Nicole Tucker hugs the ling. (Photo by Rick Beasley)

DEPOE BAY — Blame paternal instinct on the behemoth ling cod hitting the party boat decks Saturday, according to Capt. David Peterson of the charter vessel “Hot Pursuit” (541-765-2545).

“The females head toward shore and lay egg in the rocks, which the males aggressively protect,” said Peterson after returning March 10 with a boatload of monster lings, some stretching the tape to 40 inches or more. “They’ll lunge at anything, but that’s okay if you catch one. There’s four or five more defending the same nest.”

Sheila Johanss, an ODFW fish checker at the Dockside Charters cleaning station, remarked that ling cod are among the few game fish that lay eggs. Most other commonly-caught rockfish are live-bearing, she said.

“The ling cod are more aggressive this time of year, and tend to bite anything in their territory,” she observed.

Much of the action is taking place off Spanish Head at Lincoln City in 100 to 120-feet of water, using lead-head plastic jigs. Steve Hockett of West Linn was reeling in a nice sea bass when he caught a 37-inch ling bummed a ride.
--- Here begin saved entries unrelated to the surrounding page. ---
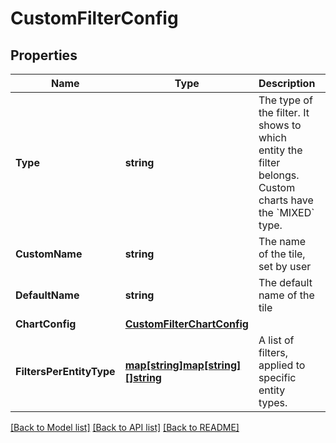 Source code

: # CustomFilterConfig

## Properties

Name | Type | Description | Notes
------------ | ------------- | ------------- | -------------
**Type** | **string** | The type of the filter.    It shows to which entity the filter belongs.    Custom charts have the &#x60;MIXED&#x60; type. | 
**CustomName** | **string** | The name of the tile, set by user | 
**DefaultName** | **string** | The default name of the tile | 
**ChartConfig** | [**CustomFilterChartConfig**](CustomFilterChartConfig.md) |  | 
**FiltersPerEntityType** | [**map[string]map[string][]string**](map.md) | A list of filters, applied to specific entity types. | 

[[Back to Model list]](../README.md#documentation-for-models) [[Back to API list]](../README.md#documentation-for-api-endpoints) [[Back to README]](../README.md)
The gape-jawed lings that go after a hooked fish are called “hitchhikers,” and they’re welcome aboard.

The lingcod daily bag limit is 2 fish, separate from the general marine fish bag limit, with a minimum size of 22 inches.
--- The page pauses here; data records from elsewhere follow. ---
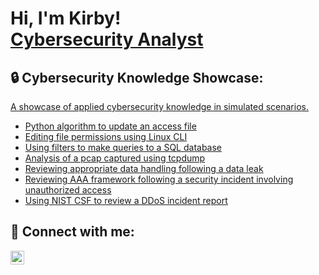 <h1>Hi, I'm Kirby! <br/><a href="https://www.linkedin.com/in/diego-kirby-martinez/">Cybersecurity Analyst</a>

<h2> 🔒 Cybersecurity Knowledge Showcase:</h2>

[A showcase of applied cybersecurity knowledge in simulated scenarios.](https://github.com/kmartinez-cybersec/showcases/blob/main/README.md)

- [Python algorithm to update an access file](https://github.com/kmartinez-cybersec/showcases/blob/main/ipaddress-allow-deny_py.md)
- [Editing file permissions using Linux CLI](https://github.com/kmartinez-cybersec/showcases/blob/main/file-permissions_LinuxCLI.md)
- [Using filters to make queries to a SQL database](https://github.com/kmartinez-cybersec/showcases/blob/main/SQLqueries.md)
- [Analysis of a pcap captured using tcpdump](https://github.com/kmartinez-cybersec/showcases/blob/main/networkTrafficAnalysis_incidentReport.md)
- [Reviewing appropriate data handling following a data leak](https://github.com/kmartinez-cybersec/showcases/blob/main/appropriateDataHandling_data-leak.md)
- [Reviewing AAA framework following a security incident involving unauthorized access](https://github.com/kmartinez-cybersec/showcases/blob/main/AAAforSmallBusiness.md)
- [Using NIST CSF to review a DDoS incident report](https://github.com/kmartinez-cybersec/showcases/blob/main/securityIncident-DDoS_ICMPflood.md)

<h2> 🤳 Connect with me:</h2>

[<img align="left" alt="JoshMadakor | LinkedIn" width="22px" src="https://cdn.jsdelivr.net/npm/simple-icons@v3/icons/linkedin.svg" />][linkedin]

[linkedin]: https://linkedin.com/in/diego-kirby-martinez/

<!--
**kmartinez-cybersec/kmartinez-cybersec** is a ✨ _special_ ✨ repository because its `README.md` (this file) appears on your GitHub profile.

Here are some ideas to get you started:

- 🔭 I’m currently working on ...
- 🌱 I’m currently learning ...
- 👯 I’m looking to collaborate on ...
- 🤔 I’m looking for help with ...
- 💬 Ask me about ...
- 📫 How to reach me: ...
- 😄 Pronouns: ...
- ⚡ Fun fact: ...
-->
The deep-sea recreational fishery is open at all depths with a bag limit of 5 fish, plus a separate lingcod limit of 2 fish.

Meanwhile, local rivers are still producing winter steelhead, according to ODFW sources who said tackle was being tested on the Alsea River at Waldport. Expect more fish to show up with each rise in the river level from now through April. Bobber fishing with jigs or bait, drift fishing, and casting lures are all effective ways to catch these hard fighting fish.
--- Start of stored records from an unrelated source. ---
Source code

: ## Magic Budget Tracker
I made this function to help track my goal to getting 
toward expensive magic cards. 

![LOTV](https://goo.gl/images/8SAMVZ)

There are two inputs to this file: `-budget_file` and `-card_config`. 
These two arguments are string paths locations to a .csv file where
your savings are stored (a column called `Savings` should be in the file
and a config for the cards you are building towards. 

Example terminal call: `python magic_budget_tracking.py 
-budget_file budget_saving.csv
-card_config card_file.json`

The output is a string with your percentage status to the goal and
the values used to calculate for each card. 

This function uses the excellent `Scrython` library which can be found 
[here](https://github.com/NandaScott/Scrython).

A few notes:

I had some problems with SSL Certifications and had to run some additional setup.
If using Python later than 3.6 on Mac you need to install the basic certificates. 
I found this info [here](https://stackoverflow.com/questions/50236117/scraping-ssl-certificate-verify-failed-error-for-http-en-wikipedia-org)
Winter steelhead will continue to enter the Salmon River system through March until it closes on March 31. The Salmon River has no hatchery releases and is entirely a wild run.

On the Siletz River, winter steelhead fishing slowed down last week with the cold weather and low water. The extended forecast is calling for more dry conditions which will keep the river low and clear. Fish are still being caught every day and will likely improve as the thermometer rises.

Winter steelhead are also present in the Yaquina and Big Elk. No hatchery fish are released into the streams, so most fish caught are wild.